## What to do:
Report the count of lines containing the word "Downloads" in these records, with no other text.

++++ Input

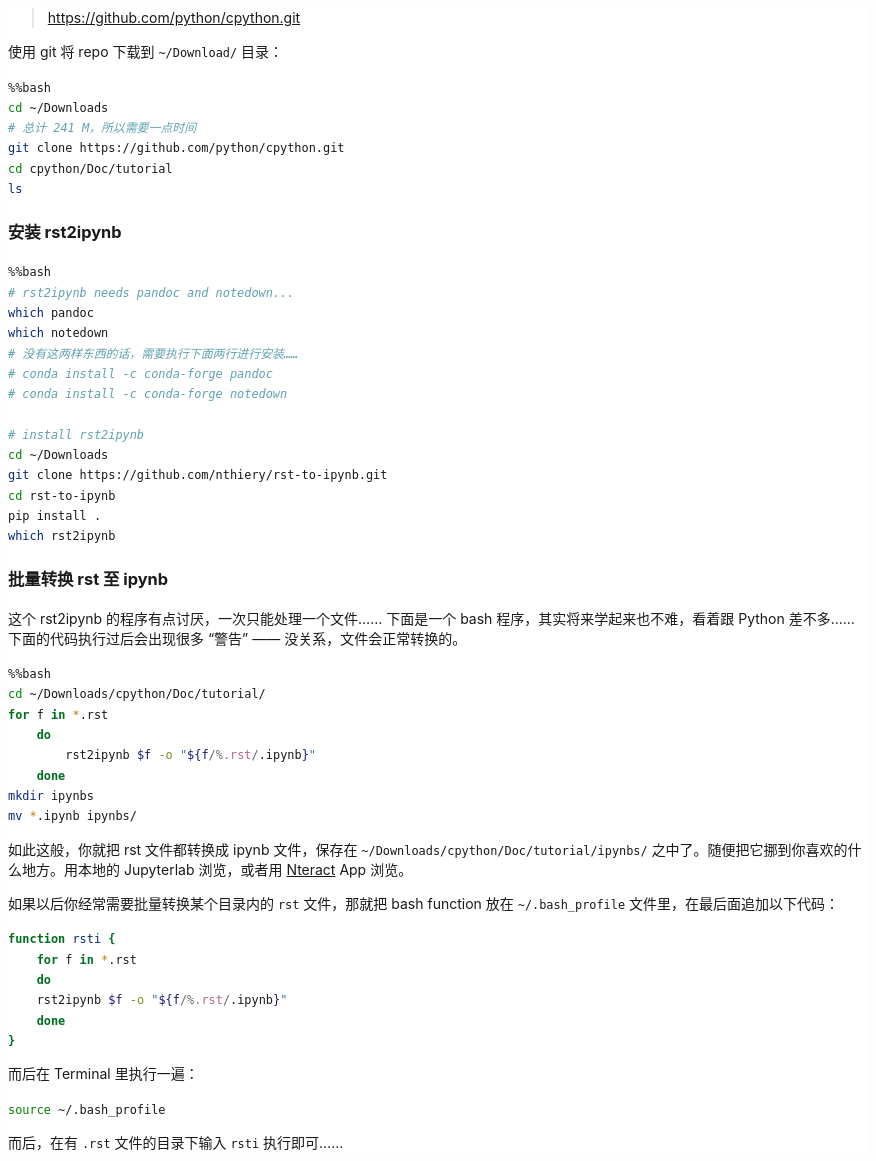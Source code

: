 > https://github.com/python/cpython.git

使用 git 将 repo 下载到 `~/Download/` 目录：
```bash
%%bash
cd ~/Downloads
# 总计 241 M，所以需要一点时间
git clone https://github.com/python/cpython.git
cd cpython/Doc/tutorial
ls
```
### 安装 rst2ipynb
```bash
%%bash
# rst2ipynb needs pandoc and notedown...
which pandoc
which notedown
# 没有这两样东西的话，需要执行下面两行进行安装……
# conda install -c conda-forge pandoc
# conda install -c conda-forge notedown

# install rst2ipynb
cd ~/Downloads
git clone https://github.com/nthiery/rst-to-ipynb.git
cd rst-to-ipynb
pip install .
which rst2ipynb
```
### 批量转换 rst 至 ipynb

这个 rst2ipynb 的程序有点讨厌，一次只能处理一个文件…… 下面是一个 bash 程序，其实将来学起来也不难，看着跟 Python 差不多…… 下面的代码执行过后会出现很多 “警告” —— 没关系，文件会正常转换的。
```bash
%%bash
cd ~/Downloads/cpython/Doc/tutorial/ 
for f in *.rst
    do
        rst2ipynb $f -o "${f/%.rst/.ipynb}"
    done
mkdir ipynbs
mv *.ipynb ipynbs/
```
如此这般，你就把 rst 文件都转换成 ipynb 文件，保存在 `~/Downloads/cpython/Doc/tutorial/ipynbs/` 之中了。随便把它挪到你喜欢的什么地方。用本地的 Jupyterlab 浏览，或者用 [Nteract](https://nteract.io) App 浏览。

如果以后你经常需要批量转换某个目录内的 `rst` 文件，那就把 bash function 放在 `~/.bash_profile` 文件里，在最后面追加以下代码：
```bash
function rsti {
    for f in *.rst
    do
    rst2ipynb $f -o "${f/%.rst/.ipynb}"
    done
}
```
而后在 Terminal 里执行一遍：
```bash
source ~/.bash_profile
```
而后，在有 `.rst` 文件的目录下输入 `rsti` 执行即可……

++++++++

## Task result:
4